### RAW DATA
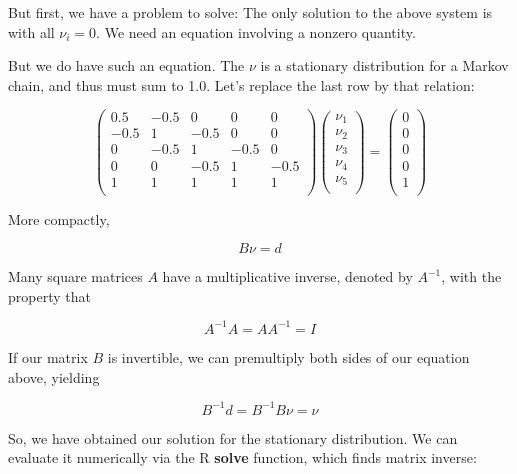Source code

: \documentclass[
  letterpaper,
  DIV=11,
  numbers=noendperiod,
  oneside]{scrreprt}
\begin{document}
But first, we have a problem to solve: The only solution to the above
system is with all \(\nu_i = 0\). We need an equation involving a
nonzero quantity.

But we do have such an equation. The \(\nu\) is a stationary
distribution for a Markov chain, and thus must sum to 1.0. Let's replace
the last row by that relation:

\[
\left (
\begin{array}{rrrrr}
0.5 & -0.5 & 0 & 0 & 0 \\
-0.5 & 1 & -0.5 & 0 & 0 \\
0 & -0.5 & 1 & -0.5 & 0 \\
0 & 0 & -0.5 & 1 & -0.5 \\
1 & 1 & 1 & 1 & 1 \\
\end{array}
\right )
\left (
\begin{array}{rrrrr}
\nu_1 \\
\nu_2 \\
\nu_3 \\
\nu_4 \\
\nu_5 \\
\end{array}
\right ) =
\left (
\begin{array}{rrrrr}
0 \\
0 \\
0 \\
0 \\
1 \\
\end{array}
\right )
\]

More compactly,

\[
B \nu = d
\]

Many square matrices \(A\) have a multiplicative inverse, denoted by
\(A^{-1}\), with the property that

\[
A^{-1} A = A A^{-1} = I
\]

If our matrix \(B\) is invertible, we can premultiply both sides of our
equation above, yielding

\[
B^{-1} d = B^{-1} B \nu = \nu
\]

So, we have obtained our solution for the stationary distribution. We
can evaluate it numerically via the R \textbf{solve} function, which
finds matrix inverse:
\end{document}
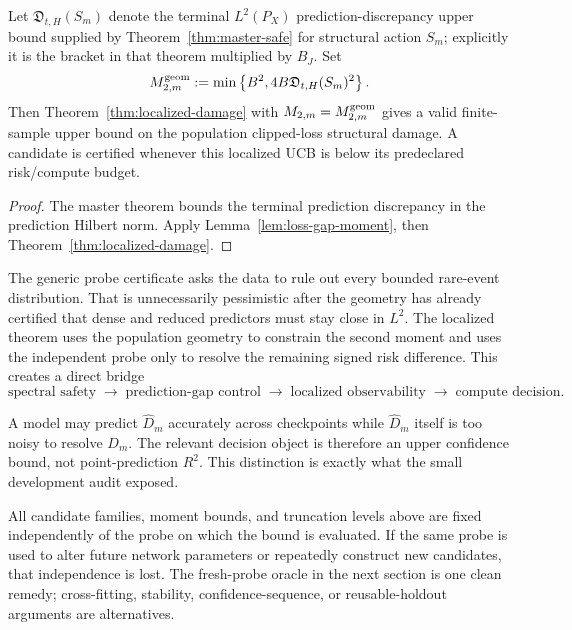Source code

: \begin{corollary}\label{cor:geometry-localized}
Let $\mathfrak D_{t,H}(S_m)$ denote the terminal $L^2(P_X)$ prediction-discrepancy upper bound supplied by Theorem~\ref{thm:master-safe} for structural action $S_m$; explicitly it is the bracket in that theorem multiplied by $B_J$. Set
\[
M_{2,m}^{\rm geom}
:=
\min\left\{B^2,4B\mathfrak D_{t,H}(S_m)^2\right\}.
\]
Then Theorem~\ref{thm:localized-damage} with $M_{2,m}=M_{2,m}^{\rm geom}$ gives a valid finite-sample upper bound on the population clipped-loss structural damage. A candidate is certified whenever this localized UCB is below its predeclared risk/compute budget.
\end{corollary}

\begin{proof}
The master theorem bounds the terminal prediction discrepancy in the prediction Hilbert norm. Apply Lemma~\ref{lem:loss-gap-moment}, then Theorem~\ref{thm:localized-damage}.
\end{proof}

\begin{remark}
The generic probe certificate asks the data to rule out every bounded rare-event distribution. That is unnecessarily pessimistic after the geometry has already certified that dense and reduced predictors must stay close in $L^2$. The localized theorem uses the population geometry to constrain the second moment and uses the independent probe only to resolve the remaining signed risk difference. This creates a direct bridge
\[
\boxed{
\text{spectral safety}
\;\longrightarrow\;
\text{prediction-gap control}
\;\longrightarrow\;
\text{localized observability}
\;\longrightarrow\;
\text{compute decision}.}
\]
\end{remark}

\begin{remark}
A model may predict $\widehat D_m$ accurately across checkpoints while $\widehat D_m$ itself is too noisy to resolve $D_m$. The relevant decision object is therefore an upper confidence bound, not point-prediction $R^2$. This distinction is exactly what the small development audit exposed.
\end{remark}

\begin{remark}
All candidate families, moment bounds, and truncation levels above are fixed independently of the probe on which the bound is evaluated. If the same probe is used to alter future network parameters or repeatedly construct new candidates, that independence is lost. The fresh-probe oracle in the next section is one clean remedy; cross-fitting, stability, confidence-sequence, or reusable-holdout arguments are alternatives.
\end{remark}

### TASK PROMPT
Pictures stay out; everything else in the listing above gets repeated exactly.

### EXERCISE OUTPUT
Source code

: \documentclass[
  letterpaper,
  DIV=11,
  numbers=noendperiod,
  oneside]{scrreprt}
\begin{document}
But first, we have a problem to solve: The only solution to the above
system is with all \(\nu_i = 0\). We need an equation involving a
nonzero quantity.

But we do have such an equation. The \(\nu\) is a stationary
distribution for a Markov chain, and thus must sum to 1.0. Let's replace
the last row by that relation:

\[
\left (
\begin{array}{rrrrr}
0.5 & -0.5 & 0 & 0 & 0 \\
-0.5 & 1 & -0.5 & 0 & 0 \\
0 & -0.5 & 1 & -0.5 & 0 \\
0 & 0 & -0.5 & 1 & -0.5 \\
1 & 1 & 1 & 1 & 1 \\
\end{array}
\right )
\left (
\begin{array}{rrrrr}
\nu_1 \\
\nu_2 \\
\nu_3 \\
\nu_4 \\
\nu_5 \\
\end{array}
\right ) =
\left (
\begin{array}{rrrrr}
0 \\
0 \\
0 \\
0 \\
1 \\
\end{array}
\right )
\]

More compactly,

\[
B \nu = d
\]

Many square matrices \(A\) have a multiplicative inverse, denoted by
\(A^{-1}\), with the property that

\[
A^{-1} A = A A^{-1} = I
\]

If our matrix \(B\) is invertible, we can premultiply both sides of our
equation above, yielding

\[
B^{-1} d = B^{-1} B \nu = \nu
\]

So, we have obtained our solution for the stationary distribution. We
can evaluate it numerically via the R \textbf{solve} function, which
finds matrix inverse:
\end{document}
Source code

: \begin{corollary}\label{cor:geometry-localized}
Let $\mathfrak D_{t,H}(S_m)$ denote the terminal $L^2(P_X)$ prediction-discrepancy upper bound supplied by Theorem~\ref{thm:master-safe} for structural action $S_m$; explicitly it is the bracket in that theorem multiplied by $B_J$. Set
\[
M_{2,m}^{\rm geom}
:=
\min\left\{B^2,4B\mathfrak D_{t,H}(S_m)^2\right\}.
\]
Then Theorem~\ref{thm:localized-damage} with $M_{2,m}=M_{2,m}^{\rm geom}$ gives a valid finite-sample upper bound on the population clipped-loss structural damage. A candidate is certified whenever this localized UCB is below its predeclared risk/compute budget.
\end{corollary}

\begin{proof}
The master theorem bounds the terminal prediction discrepancy in the prediction Hilbert norm. Apply Lemma~\ref{lem:loss-gap-moment}, then Theorem~\ref{thm:localized-damage}.
\end{proof}

\begin{remark}
The generic probe certificate asks the data to rule out every bounded rare-event distribution. That is unnecessarily pessimistic after the geometry has already certified that dense and reduced predictors must stay close in $L^2$. The localized theorem uses the population geometry to constrain the second moment and uses the independent probe only to resolve the remaining signed risk difference. This creates a direct bridge
\[
\boxed{
\text{spectral safety}
\;\longrightarrow\;
\text{prediction-gap control}
\;\longrightarrow\;
\text{localized observability}
\;\longrightarrow\;
\text{compute decision}.}
\]
\end{remark}

\begin{remark}
A model may predict $\widehat D_m$ accurately across checkpoints while $\widehat D_m$ itself is too noisy to resolve $D_m$. The relevant decision object is therefore an upper confidence bound, not point-prediction $R^2$. This distinction is exactly what the small development audit exposed.
\end{remark}

\begin{remark}
All candidate families, moment bounds, and truncation levels above are fixed independently of the probe on which the bound is evaluated. If the same probe is used to alter future network parameters or repeatedly construct new candidates, that independence is lost. The fresh-probe oracle in the next section is one clean remedy; cross-fitting, stability, confidence-sequence, or reusable-holdout arguments are alternatives.
\end{remark}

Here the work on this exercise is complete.